Read this ebook J2EE and beyond By Art Taylor
Sounds like mssql jdbc is buffering the entire resultset for you. You can add a connect string parameter saying selectMode=cursor or responseBuffering=adaptive. If you are on version 2.0+ of the 2005 mssql jdbc driver then response buffering should default to adaptive.
http://msdn.microsoft.com/en-us/library/bb879937.aspx
It sounds to me that you really want to limit the rows being returned in your query and page through the results. If so, you can do something like:
select * from (select rownum myrow, a.* from TEST1 a )

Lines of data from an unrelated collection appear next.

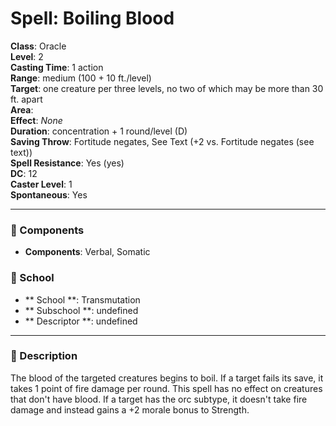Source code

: 
# Spell: Boiling Blood
**Class**: Oracle  
**Level**: 2  
**Casting Time**: 1 action  
**Range**: medium (100 + 10 ft./level)  
**Target**: one creature per three levels, no two of which may be more than 30 ft. apart  
**Area**:   
**Effect**: _None_  
**Duration**: concentration + 1 round/level (D)  
**Saving Throw**: Fortitude negates, See Text (+2 vs. Fortitude negates (see text))  
**Spell Resistance**: Yes (yes)  
**DC**: 12  
**Caster Level**: 1  
**Spontaneous**: Yes

---

### 🔮 Components
- **Components**: Verbal, Somatic

### 🏫 School
- ** School **: Transmutation
- ** Subschool **: undefined
- ** Descriptor **: undefined
---

### 📜 Description
The blood of the targeted creatures begins to boil. If a target fails its save, it takes 1 point of fire damage per round. This spell has no effect on creatures that don't have blood. If a target has the orc subtype, it doesn't take fire damage and instead gains a +2 morale bonus to Strength.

where myrow between 5 and 10 ;
You just have to determine your boundaries.
Try this:
String SQL = "select col1, col2, coln from mytable where timecol = yesterday";
connection.setAutoCommit(false);
PreparedStatement stmt = connection.prepareStatement(SQL, SQLServerResultSet.TYPE_SS_SERVER_CURSOR_FORWARD_ONLY, SQLServerResultSet.CONCUR_READ_ONLY);
stmt.setFetchSize(2000);
stmt.set....
stmt.execute();
ResultSet rset = stmt.getResultSet();
while (rset.next()) {
// ......
I had the exact same problem in a project. The issue is that even though the fetch size might be small enough, the JDBCTemplate reads all the result of your query and maps it out in a huge list which might blow your memory. I ended up extending NamedParameterJdbcTemplate to create a function which returns a Stream of Object. That Stream is based on the ResultSet normally returned by JDBC but will pull data from the ResultSet only as the Stream requires it. This will work if you don't keep a reference of all the Object this Stream spits. I did inspire myself a lot on the implementation of org.springframework.jdbc.core.JdbcTemplate#execute(org.springframework.jdbc.core.ConnectionCallback). The only real difference has to do with what to do with the ResultSet. I ended up writing this function to wrap up the ResultSet:
private <T> Stream<T> wrapIntoStream(ResultSet rs, RowMapper<T> mapper) {
CustomSpliterator<T> spliterator = new CustomSpliterator<T>(rs, mapper, Long.MAX_VALUE, NON-NULL | IMMUTABLE | ORDERED);
Stream<T> stream = StreamSupport.stream(spliterator, false);
return stream;
}
private static class CustomSpliterator<T> extends Spliterators.AbstractSpliterator<T> {
// won't put code for constructor or properties here
// the idea is to pull for the ResultSet and set into the Stream
#Override
public boolean tryAdvance(Consumer<? super T> action) {
try {
// you can add some logic to close the stream/Resultset automatically
if(rs.next()) {
T mapped = mapper.mapRow(rs, rowNumber++);
action.accept(mapped);
return true;
} else {
return false;
}
} catch (SQLException) {
// do something with this Exception
}
}
}
you can add some logic to make that Stream "auto closable", otherwise don't forget to close it when you are done.